The idea of increasing to infinity is the Type 1 way of dealing with the relationship as between finite and infinite (in quantitative terms).

The notion of i, as a finite means of embodying the infinite in qualitative terms, is the corresponding Type 2 manner of incorporating infinite with finite notions.


So we have in fact a parallel prime number theorem here arising from the circular study of prime number roots.

So what we are saying is that when we obtain the average of the prime roots of 1 (measuring cos and sin values in absolute terms), the average of these prime roots sums ever closer to i/log i (i.e. 2/π) in both cases. 2/π = .636619772.. .


When I then studied the deviations of the average cos and sin values from 2/π, I made an interesting discovery, for it became quickly apparent that the cos average were always in excess of 2/π while the sin average was always less, with the ratio between cos and sin quickly approaching the value .5. Does this sound familiar?

Needless to say this ratio steadily improves as we get the average cos and sin values for higher numbered primes.

Though I thought it might be coincidental initially, I now have come to the opinion that in fact this does indeed represent an alternative way (from a Type 2 perspective) of stating Riemann's Hypothesis.
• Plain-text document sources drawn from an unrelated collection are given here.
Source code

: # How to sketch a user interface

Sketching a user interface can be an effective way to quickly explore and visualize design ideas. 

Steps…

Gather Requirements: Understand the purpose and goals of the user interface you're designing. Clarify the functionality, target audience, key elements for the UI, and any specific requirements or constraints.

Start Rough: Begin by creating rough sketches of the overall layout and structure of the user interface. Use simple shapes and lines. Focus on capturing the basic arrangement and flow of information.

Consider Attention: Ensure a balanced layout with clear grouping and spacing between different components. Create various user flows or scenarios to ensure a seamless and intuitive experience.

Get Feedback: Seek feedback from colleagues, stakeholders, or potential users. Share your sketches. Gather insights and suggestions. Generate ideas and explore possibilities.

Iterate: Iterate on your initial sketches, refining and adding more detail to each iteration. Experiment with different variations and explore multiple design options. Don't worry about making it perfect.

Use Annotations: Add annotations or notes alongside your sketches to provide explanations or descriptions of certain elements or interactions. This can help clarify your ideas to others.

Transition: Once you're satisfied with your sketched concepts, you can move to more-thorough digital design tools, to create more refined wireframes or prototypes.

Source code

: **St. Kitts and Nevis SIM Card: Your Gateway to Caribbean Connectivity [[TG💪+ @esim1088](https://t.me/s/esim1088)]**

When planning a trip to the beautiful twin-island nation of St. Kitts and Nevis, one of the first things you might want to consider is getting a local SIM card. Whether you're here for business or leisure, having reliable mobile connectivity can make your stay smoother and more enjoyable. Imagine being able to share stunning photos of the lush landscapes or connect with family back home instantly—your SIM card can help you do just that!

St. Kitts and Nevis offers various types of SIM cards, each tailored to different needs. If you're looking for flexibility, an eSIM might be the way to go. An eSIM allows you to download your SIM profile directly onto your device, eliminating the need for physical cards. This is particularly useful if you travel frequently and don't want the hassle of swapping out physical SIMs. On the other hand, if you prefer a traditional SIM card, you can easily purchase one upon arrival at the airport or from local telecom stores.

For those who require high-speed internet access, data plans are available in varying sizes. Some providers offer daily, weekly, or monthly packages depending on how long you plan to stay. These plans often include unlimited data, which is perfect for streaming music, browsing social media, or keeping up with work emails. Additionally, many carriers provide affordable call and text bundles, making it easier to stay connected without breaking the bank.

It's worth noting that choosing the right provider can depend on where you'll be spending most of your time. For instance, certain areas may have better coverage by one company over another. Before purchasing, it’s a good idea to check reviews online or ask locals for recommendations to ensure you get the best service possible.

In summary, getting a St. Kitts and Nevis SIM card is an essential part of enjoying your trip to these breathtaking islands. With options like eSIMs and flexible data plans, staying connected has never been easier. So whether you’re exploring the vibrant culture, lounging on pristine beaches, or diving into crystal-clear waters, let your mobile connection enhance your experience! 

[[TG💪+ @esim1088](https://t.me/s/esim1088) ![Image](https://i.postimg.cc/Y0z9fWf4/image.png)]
As always there is a reversal in Type 2 terms. From the Type 1 perspective, calculations of the general distribution of primes according to formula n/log n, yield an approximation that steadily improves with larger n, while the .5 condition for the Riemann Hypothesis is given as a fixed value.


Here in reverse the value for general distribution of roots of prime number roots is given as a fixed value 2/π, while the deviations from 2/π, approximate ever closer to .5.

What is again remarkable however about this is that it represents a truly elementary approach (in contrast to the high duty Mathematics required in the Type 1 case).

Furthermore, its qualitative significance is much easier to appreciate (as befits a circular Type 2 approach).

So we will return again to this topic!